Aligning by shape could help us design ligands with fewer buried polar atoms as follows. We could first optimize the score with one ligand, call it ligand A. Then we could check which of A's donors & acceptors are involved in hydrogen bonds and plan to leave these unchanged. If any of the remaining donors & acceptors are buried, we could make a library based on ligand A and call each hit in this library A-X, where X stands for things like 1, 3, 17a, 17b, etc. (the labels in the "Load Library Compound" window). Then, if we aligned all the A-X ligands with ligand A by shape, we could pick an A-X ligand with ligand A's hydrogen-bonded donors & acceptors but without ligand A's non-bonded & buried donors & acceptors. Once we've chosen a good A-X ligand, we could optimize its score. If all goes well, A-X will end with the same hydrogen bonds ligand A had but without ligand A's buried polar atoms.

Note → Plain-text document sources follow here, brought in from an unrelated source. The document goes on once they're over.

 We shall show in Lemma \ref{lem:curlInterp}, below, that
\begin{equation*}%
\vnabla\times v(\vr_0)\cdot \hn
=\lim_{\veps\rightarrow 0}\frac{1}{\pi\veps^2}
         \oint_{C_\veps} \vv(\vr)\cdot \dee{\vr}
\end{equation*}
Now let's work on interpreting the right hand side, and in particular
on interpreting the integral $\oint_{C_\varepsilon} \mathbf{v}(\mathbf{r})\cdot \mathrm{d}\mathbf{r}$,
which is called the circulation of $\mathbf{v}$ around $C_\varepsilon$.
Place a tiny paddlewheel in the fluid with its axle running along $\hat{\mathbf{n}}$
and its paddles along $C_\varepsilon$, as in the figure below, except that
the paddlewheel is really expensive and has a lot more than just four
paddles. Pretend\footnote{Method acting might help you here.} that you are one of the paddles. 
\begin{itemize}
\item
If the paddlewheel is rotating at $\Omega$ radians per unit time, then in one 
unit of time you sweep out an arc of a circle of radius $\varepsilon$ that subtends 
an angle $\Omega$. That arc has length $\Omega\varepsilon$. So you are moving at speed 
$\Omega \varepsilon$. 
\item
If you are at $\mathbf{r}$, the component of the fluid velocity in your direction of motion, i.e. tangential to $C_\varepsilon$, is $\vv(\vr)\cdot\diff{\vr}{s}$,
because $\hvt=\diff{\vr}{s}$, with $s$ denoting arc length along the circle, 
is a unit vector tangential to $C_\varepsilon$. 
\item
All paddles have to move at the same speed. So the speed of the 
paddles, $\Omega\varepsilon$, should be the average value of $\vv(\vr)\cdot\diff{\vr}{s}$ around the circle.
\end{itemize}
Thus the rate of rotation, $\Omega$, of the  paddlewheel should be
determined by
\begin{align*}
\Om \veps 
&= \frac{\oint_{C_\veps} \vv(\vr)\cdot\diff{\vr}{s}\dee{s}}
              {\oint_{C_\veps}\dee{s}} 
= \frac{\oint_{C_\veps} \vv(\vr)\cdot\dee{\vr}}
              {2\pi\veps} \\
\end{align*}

Similarly, if we find a ligand B with good hydrogen bonding to the protein but poor shape complementarity, we could first note which of ligand B's donors & acceptors we want to preserve. Then we could load other libraries with hits like C-X and align all these hits with ligand B based on the positions of the donors & acceptors. Then we could pick one of the ligands C-X that preserves the desired donors & acceptors but has a different overall shape that fits better into the protein. If all goes well, when we optimize our chosen C-X's score, it will form the same hydrogen bonds that ligand B formed but will also fit better than ligand B into the protein.

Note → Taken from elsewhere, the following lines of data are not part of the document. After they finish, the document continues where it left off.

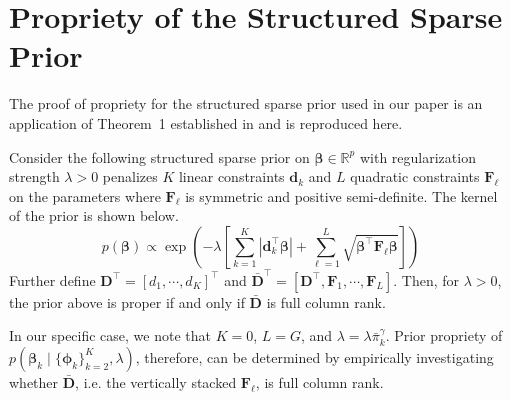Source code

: \section{Propriety of the Structured Sparse Prior}
\label{sec:app_ssparse_prior}

The proof of propriety for the structured sparse prior used in our
paper is an application of Theorem~1 established in
\cite{goplerud2021sparsity} and is reproduced here.
\begin{theorem} 
	\label{result:goplerud_1}
        Consider the following structured sparse prior on
        $\bm{\beta} \in \mathbb{R}^p$ with regularization strength
        $\lambda > 0$ penalizes $K$ linear constraints $\bm{d}_k$ and
        $L$ quadratic constraints $\bm{F}_\ell$ on the parameters
        where $\bm{F}_\ell$ is symmetric and positive
        semi-definite. The kernel of the prior is shown below.
  $$p(\bm{\beta}) \propto \exp\left(-\lambda \left[\sum_{k=1}^K
      |\bm{d}_k^\top \bm{\beta}| + \sum_{\ell=1}^L \sqrt{
        \bm{\beta}^\top \bm{F}_{\ell} \bm{\beta}}\right] \right)$$ Further
  define $\bm{D}^\top = [d_1, \cdots, d_K]^\top$ and
  $\bar{\bm{D}}^\top = [\bm{D}^\top, \bm{F}_1, \cdots, \bm{F}_L]$.
  Then, for $\lambda >0 $, the prior above is proper if and only if
  $\bar{\bm{D}}$ is full column rank.
\end{theorem}
In our specific case, we note that $K = 0$, $L = G$, and
$\lambda = \lambda \bar{\pi}_k^\gamma$. Prior propriety of
$p(\bm{\beta}_k \mid \{\bm{\phi}_k\}_{k=2}^K, \lambda)$, therefore,
can be determined by empirically investigating whether $\bar{\bm{D}}$,
i.e. the vertically stacked $\bm{F}_\ell$, is full column rank.

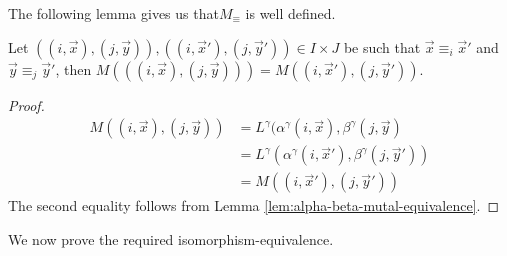 \documentclass[../paper.tex]{subfiles}
\begin{document}
The following lemma gives us that$M_\equiv$ is well defined.

\begin{lem}
	Let $((i, \vec{x}), (j, \vec{y})), ((i, \vec{x}'), (j, \vec{y}')) \in I \times
	J$ be such that $\vec{x} \equiv_i \vec{x}'$ and $\vec{y} \equiv_j \vec{y}'$,
	then $M(((i, \vec{x}), (j, \vec{y}))) = M((i, \vec{x}'), (j, \vec{y}'))$.
	\label{lem:matrix-quot-well-defined}
\end{lem}
\begin{proof}
	\begin{align*}
		M((i, \vec{x}),(j, \vec{y})) & = L^{\gamma}(\alpha^{\gamma}(i, \vec{x}), \beta^{\gamma}(j, \vec{y})    \\
		                             & = L^{\gamma}(\alpha^{\gamma}(i, \vec{x}'), \beta^{\gamma}(j, \vec{y}')) \\
		                             & = M((i, \vec{x}'), (j, \vec{y}'))                                       
	\end{align*}
	The second equality follows from Lemma \ref{lem:alpha-beta-mutal-equivalence}.
\end{proof}

We now prove the required isomorphism-equivalence.
\end{document}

To select a different Entry in the Load Library Compound menu, it seems like we have to move the mouse and then left or right click once. This outlines the new Entry in gray and shows a 3D image of the new ligand overlapping with the original ligand. It would be great if we could accomplish the same thing using the up and down arrows. Then we could quickly scan through the menu of Entries to find a good ligand to try.
It seems like each little image in the Load Library Compound menu is rendered without hydrogen atoms. It would be helpful if we could toggle the hydrogen atoms on & off. The image of the new ligand that overlaps with the original ligand also seems to be rendered without hydrogens, even when the original ligand is shown with hydrogens on. It would be nice if we had more control over how the new ligand is rendered while it overlaps with the original ligand, like being able to turn its hydrogens on or off.

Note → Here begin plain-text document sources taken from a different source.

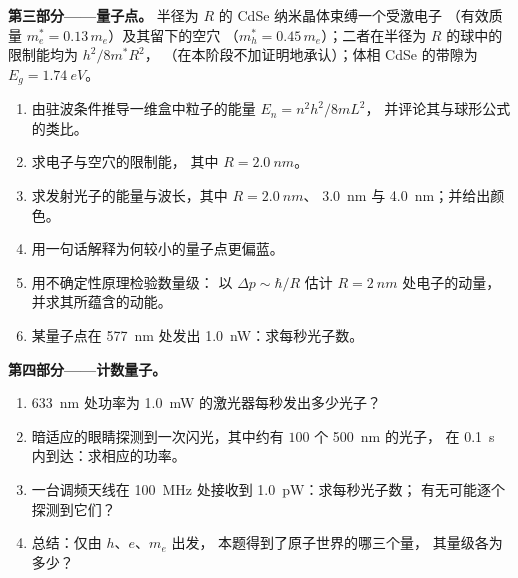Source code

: \begin{problem}
\medskip
\noindent\textbf{第三部分——量子点。}
半径为 $R$ 的 CdSe 纳米晶体束缚一个受激电子
（有效质量 $m_e^\ast = 0.13\,m_e$）及其留下的空穴
（$m_h^\ast = 0.45\,m_e$）；二者在半径为 $R$ 的球中的限制能均为 $h^2/8m^\ast R^2$，
（在本阶段不加证明地承认）；体相 CdSe 的带隙为
$E_g = \qty{1.74}{eV}$。
\begin{enumerate}[resume]
  \item 由驻波条件推导一维盒中粒子的能量
        $E_n = n^2h^2/8mL^2$，
        并评论其与球形公式的类比。
  \item 求电子与空穴的限制能，
        其中 $R = \qty{2.0}{nm}$。
  \item 求发射光子的能量与波长，其中 $R = \qty{2.0}{nm}$、
        \qty{3.0}{nm} 与 \qty{4.0}{nm}；并给出颜色。
  \item 用一句话解释为何较小的量子点更偏蓝。
  \item 用不确定性原理检验数量级：
        以 $\Delta p \sim \hbar/R$ 估计 $R = \qty{2}{nm}$ 处电子的动量，
        并求其所蕴含的动能。
  \item 某量子点在 \qty{577}{nm} 处发出 \qty{1.0}{nW}：求每秒光子数。
\end{enumerate}

\medskip
\noindent\textbf{第四部分——计数量子。}
\begin{enumerate}[resume]
  \item \qty{633}{nm} 处功率为 \qty{1.0}{mW} 的激光器每秒发出多少光子？
  \item 暗适应的眼睛探测到一次闪光，其中约有 $100$ 个 \qty{500}{nm} 的光子，
        在 \qty{0.1}{s} 内到达：求相应的功率。
  \item 一台调频天线在 \qty{100}{MHz} 处接收到 \qty{1.0}{pW}：求每秒光子数；
        有无可能逐个探测到它们？
  \item 总结：仅由 $h$、$e$、$m_e$ 出发，
        本题得到了原子世界的哪三个量，
        其量级各为多少？
\end{enumerate}
\end{problem}
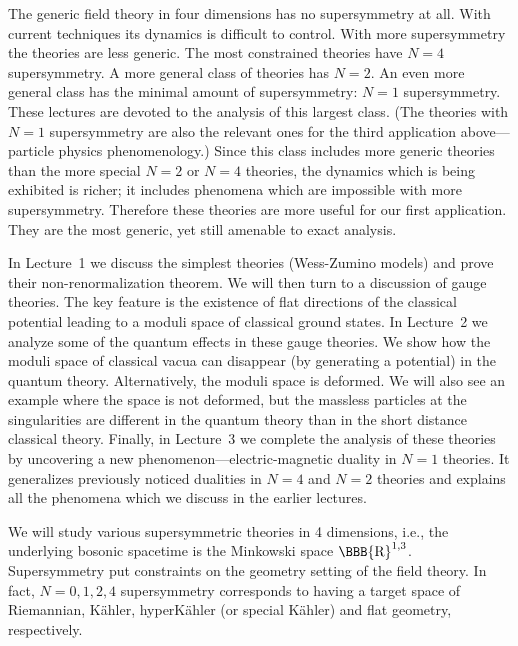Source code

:\documentclass[lecture]{qft-l}
\newcommand{\RE}{{\mbox{\BBB{R}}}}
\newcommand{\ka}{K\"ahler }
\numberwithin{figure}{chapter}
\begin{document}
The generic field theory in four dimensions has no supersymmetry at
all.  With current techniques its dynamics is difficult to control.
With more supersymmetry the theories are less generic.  The most
constrained theories have $N=4$ supersymmetry.  A more general class
of theories has $N=2$.  An even more general class has the minimal
amount of supersymmetry: $N=1$ supersymmetry.  These lectures are
devoted to the analysis of this largest class.  (The theories with
$N=1$ supersymmetry are also the relevant ones for the third
application above---particle physics phenomenology.)  Since this
class includes more generic theories than the more special $N=2$ or
$N=4$ theories, the dynamics which is being exhibited is richer; it
includes phenomena which are impossible with more supersymmetry.
Therefore these theories are more useful for our first application.
They are the most generic, yet still amenable to exact analysis.

In Lecture~1 we discuss the simplest theories (Wess-Zumino models) and prove
their non-renormalization theorem.  We will then turn to a discussion of
gauge theories.  The key feature is the existence of flat directions of the
classical potential leading to a moduli space of classical ground states.  In
Lecture~2 we analyze some of the quantum effects in these gauge theories.  We
show how the moduli space of classical vacua can disappear (by generating a
potential) in the quantum theory.  Alternatively, the moduli space is
deformed.  We will also see an example where the space is not deformed, but
the massless particles at the singularities are different in the quantum
theory than in the short distance classical theory.  Finally, in Lecture~3 we
complete the analysis of these theories by uncovering a new
phenomenon---electric-magnetic duality in $N=1$ theories.  It generalizes
previously noticed dualities in $N=4$ and $N=2$ theories and explains all the
phenomena which we discuss in the earlier lectures.




We will study various supersymmetric theories in 4 dimensions,
i.e., the underlying bosonic spacetime is the Minkowski space $\RE^{1,3}$.
Supersymmetry put constraints on the geometry setting of the field theory.
In fact, $N=0,1,2,4$ supersymmetry corresponds to having a target space of
Riemannian, K\"ahler, hyper\ka (or special K\"ahler) and flat geometry,
respectively.
\end{document}
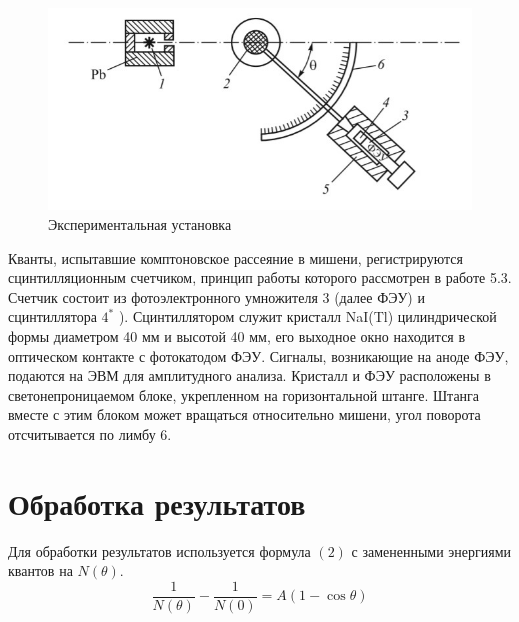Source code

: \documentclass[a4paper, 12pt]{article}%
\begin{document}
\begin{figure}[h]
\begin{center}
\includegraphics[width = \textwidth]{16.jpg}
\caption{Экспериментальная установка}
\end{center}
\end{figure}

Кванты, испытавшие комптоновское рассеяние в мишени, регистрируются сцинтилляционным счетчиком, принцип работы которого рассмотрен в работе 5.3. Счетчик состоит из фотоэлектронного умножителя 3 (далее ФЭУ) и сцинтиллятора $4^{*}$ ). Сцинтиллятором служит кристалл NaI(Tl) цилиндрической формы диаметром 40 мм и высотой 40 мм, его выходное окно находится в оптическом контакте с фотокатодом ФЭУ. Сигналы, возникающие на аноде ФЭУ, подаются на ЭВМ для амплитудного анализа. Кристалл и ФЭУ расположены в светонепроницаемом блоке, укрепленном на горизонтальной штанге. Штанга вместе с этим блоком может вращаться относительно мишени, угол поворота отсчитывается по лимбу $6 .$


\section{Обработка результатов}

Для обработки результатов используется формула $(2)$ с замененными энергиями квантов на $N(\theta)$.
\begin{equation}
\frac{1}{N(\theta)} - \frac{1}{N(0)} = A(1-\cos\theta)
\end{equation}
\newpage
\end{document}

nspc's original post said:
3) When we select a new similar ligand in Compound Library, it is very hard to see it in main 3D view.
I think it is more important to see the new selected ligand than the original.
The original can be transparent and the new 100% opaque for exemple.
Most of the time we have very low similarity (0.3 / 0.6).
It is more important for players to see if the new is interesting than if there is lot of changes from the original.
If you render the original ligand using "Line" or "Trace Line" and "Hide All H" in the View Options menu,
the original ligand looks more transparent than the new ligand.
If you select the original ligand and then use the left or right arrow,
it changes which rotamer of the original ligand is displayed while
keeping a point on the original ligand at a fixed position in space.
It would be nice if shift+left arrow or shift+right arrow, for example,
would similarly switch which rotamer for the new ligand is displayed.
Then we could compensate some for the often poor alignment
between the original ligand and the ligand that is selected in the
"Load Library Compound" menu.
Perhaps when the "Load Library Compound" menu is open, Foldit
could let the left and right arrows switch between rotamers for the
ligand that is selected in the "Load Library Compound" menu
instead of switching between rotamers of the original ligand.